We traverse the whole list from the beginning to the end.

  • Now if we want to insert a node at the end of the linked list, we traverse from the first node to the second node to the last node.
  • We find the end of the list where the node points to the null and the node to be inserted is as shown here.
  • The new node is pushed at the end of the list.
  • The second last node , i.e, 08 now points to the location of the last node.
  • The newly inserted node at the end now points to null.

Push / Pop operation at the beginning of the Linked List

Pushing a new node at the beginning of a linked list takes place in constant time. When inserting the new node the number of traversals that occur is equal to 1. So it  is much faster than the previous method of insertion

The time complexity of inserting a new node at the beginning of the linked list is O(1).
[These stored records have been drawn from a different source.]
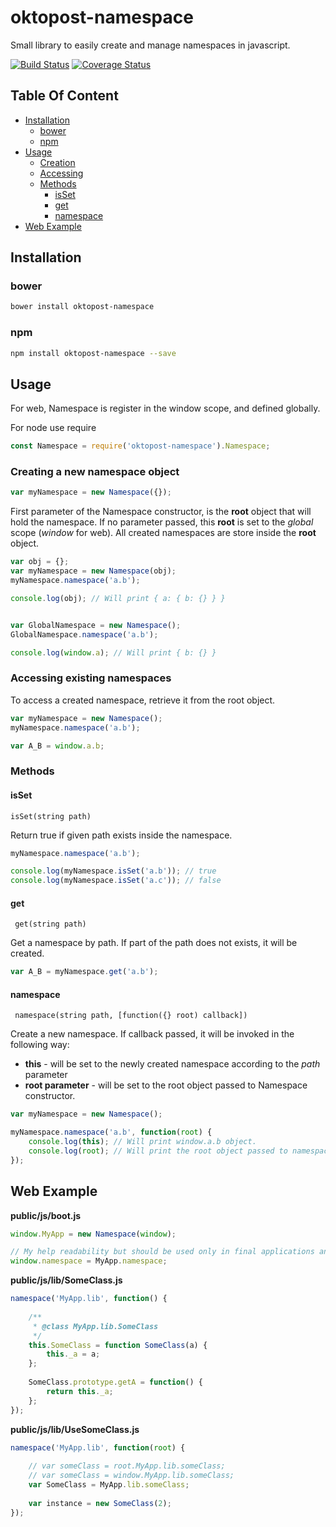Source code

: # oktopost-namespace 

Small library to easily create and manage namespaces in javascript.

[![Build Status](https://travis-ci.org/Oktopost/namespace.svg?branch=master)](https://travis-ci.org/Oktopost/namespace)
[![Coverage Status](https://coveralls.io/repos/github/Oktopost/namespace/badge.svg?branch=master)](https://coveralls.io/github/Oktopost/namespace?branch=master) 

## Table Of Content

  * [Installation](#installation)
    * [bower](#bower)
    * [npm](#npm)
  * [Usage](#usage)
    * [Creation](#creating-a-new-namespace-object)
    * [Accessing](#accessing-existing-namespaces)
    * [Methods](#methods)
        * [isSet](#isset)
        * [get](#get)
        * [namespace](#namespace)
  * [Web Example](#web-example)


## Installation

### bower
```bash
bower install oktopost-namespace
```

### npm
```bash
npm install oktopost-namespace --save
```

## Usage

For web, Namespace is register in the window scope, and defined globally.

For node use require

```js
const Namespace = require('oktopost-namespace').Namespace;
```

### Creating a new namespace object

```js
var myNamespace = new Namespace({});
```

First parameter of the Namespace constructor, is the **root** object that will hold the namespace.
If no parameter passed, this **root** is set to the *global* scope (*window* for web). All created 
namespaces are store inside the **root** object.

```js
var obj = {};
var myNamespace = new Namespace(obj);
myNamespace.namespace('a.b');

console.log(obj); // Will print { a: { b: {} } }


var GlobalNamespace = new Namespace();
GlobalNamespace.namespace('a.b');

console.log(window.a); // Will print { b: {} }
```

### Accessing existing namespaces
To access a created namespace, retrieve it from the root object.

```js
var myNamespace = new Namespace();
myNamespace.namespace('a.b');

var A_B = window.a.b;
```

### Methods

#### isSet
```isSet(string path)```

Return true if given path exists inside the namespace.

```js
myNamespace.namespace('a.b');

console.log(myNamespace.isSet('a.b')); // true
console.log(myNamespace.isSet('a.c')); // false
```

#### get
``` get(string path)```

Get a namespace by path. If part of the path does not exists, it will be created.

```js
var A_B = myNamespace.get('a.b');
```

#### namespace
``` namespace(string path, [function({} root) callback])```

Create a new namespace. If callback passed, it will be invoked in the following way:
* **this** - will be set to the newly created namespace according to the *path* parameter
* **root parameter** - will be set to the root object passed to Namespace constructor.

```js
var myNamespace = new Namespace();

myNamespace.namespace('a.b', function(root) {
    console.log(this); // Will print window.a.b object.
    console.log(root); // Will print the root object passed to namespace. In this case window.
});
```

## Web Example


**public/js/boot.js**
```js
window.MyApp = new Namespace(window);

// My help readability but should be used only in final applications and not libraries.
window.namespace = MyApp.namespace;
```

**public/js/lib/SomeClass.js**
```js
namespace('MyApp.lib', function() {
    
    /**
     * @class MyApp.lib.SomeClass
     */
    this.SomeClass = function SomeClass(a) {
        this._a = a;
    };
    
    SomeClass.prototype.getA = function() {
        return this._a;
    };
});
```


**public/js/lib/UseSomeClass.js**
```js
namespace('MyApp.lib', function(root) {
    
    // var someClass = root.MyApp.lib.someClass; 
    // var someClass = window.MyApp.lib.someClass;
    var SomeClass = MyApp.lib.someClass; 
    
    var instance = new SomeClass(2);
});
```
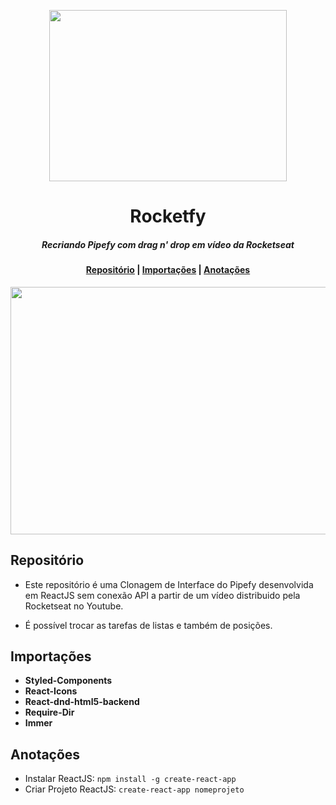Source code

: <p align="center">
  <img width="380" height="274" src="https://user-images.githubusercontent.com/51726945/69503850-c6ea1b00-0efc-11ea-9daa-14295537d9ee.png">
</p>

<h1 align="center">       
   Rocketfy
</h1>

<h5 align="center">
  Recriando Pipefy com drag n' drop em vídeo da Rocketseat <br>
</h5>

  <h4 align="center">    
    <a href="#repositório">Repositório</a> |
    <a href="#importações">Importações</a> |              
    <a href="#anotações">Anotações</a>
  </h4>
  
  <p align="center">
  <img width="800" height="396" src="https://user-images.githubusercontent.com/51726945/69595613-d04bb400-0fde-11ea-9c40-619dc1562caf.jpg">
</p>

##  Repositório 
  - Este repositório é uma Clonagem de Interface do Pipefy desenvolvida em ReactJS sem conexão API a partir de um vídeo distribuido pela Rocketseat no Youtube. 
  
  - É possível trocar as tarefas de listas e também de posições.

## Importações 
 - **Styled-Components**
 - **React-Icons**
 - **React-dnd-html5-backend** 
 - **Require-Dir**
 - **Immer**  
   
## Anotações
 - Instalar ReactJS: ```npm install -g create-react-app ```
 - Criar Projeto ReactJS: ```create-react-app nomeprojeto```
  



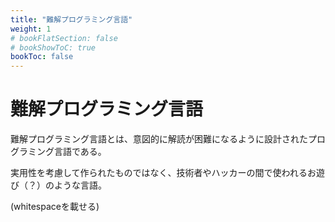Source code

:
 ```yaml
---
title: "難解プログラミング言語"
weight: 1
# bookFlatSection: false
# bookShowToC: true
bookToc: false
---
```


# 難解プログラミング言語

難解プログラミング言語とは、意図的に解読が困難になるように設計されたプログラミング言語である。

実用性を考慮して作られたものではなく、技術者やハッカーの間で使われるお遊び（？）のような言語。

(whitespaceを載せる)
Let us consider the previous example only. We are given a Linked List as follows:

  •  A new node to be inserted to the Linked List is shown here.
  • The new node 40 is to be inserted at the beginning of the list.
  •  The new node is inserted at the beginning where we have just a single traversal after spotting the head of the Linked List.
  • The value of head changes from 200 to 100.
  • The pointer of the new node stores the address of the next node.
  • The final linked list is shown here.

Implementation of a Stack using a Linked List

#include <stdio.h>  
#include <stdlib.h>

void Push(); /*to insert the element*/

void pop(); /*to delete the element*/

void display(); /*to display the elements in a stack*/

struct n
{
int element;
struct n *nxt;
};
struct n *hd;

void main ()
{
int option=0;
while(option != 4)
{
printf("\nSelect from the following options\n1.Push\n2.Pop\n3.Show\n4.Exit \nEnter one of your choices:");
scanf("%d",&option);
switch(option)
{
case 1:
{
Push();
break;
}
case 2:
{
pop();
break;
}
case 3:
{
display();
break;
}
case 4:
{
printf("Exit");
break;
}
default:
{
printf("\nKindly enter a valid option\n");
}
};
}
}
void Push ()
{
int element;
struct n *ptr = (struct n*)malloc(sizeof(struct n));
if(ptr == NULL)
{
printf("Stack full. Operation failed");
}
else
{
printf("Enter the element you want to insert: ");
scanf("%d",&element);
if(hd==NULL)
{
ptr->element = element;
ptr -> nxt = NULL;
hd=ptr;
}
else
{
ptr->element = element;
ptr->nxt = hd;
hd=ptr;

}
printf("Element is inserted");

}
}

void pop()
{
int num;
struct n *ptr;
if (hd == NULL)
{
printf("Not enough elements. Underflow!");
}
else
{
num = hd->element;
ptr = hd;
hd = hd->nxt;
free(ptr);
printf("Element deleted: %d",num);

}
}
void display()
{
int i;
struct n *ptr;
ptr=hd;
if(ptr == NULL)
{
printf("The stack is empty\n");
}
else
{
printf("The stack elements are as follows: \n");
while(ptr!=NULL)
{
printf("%d\n",ptr->element);
ptr = ptr->nxt;
}
}
}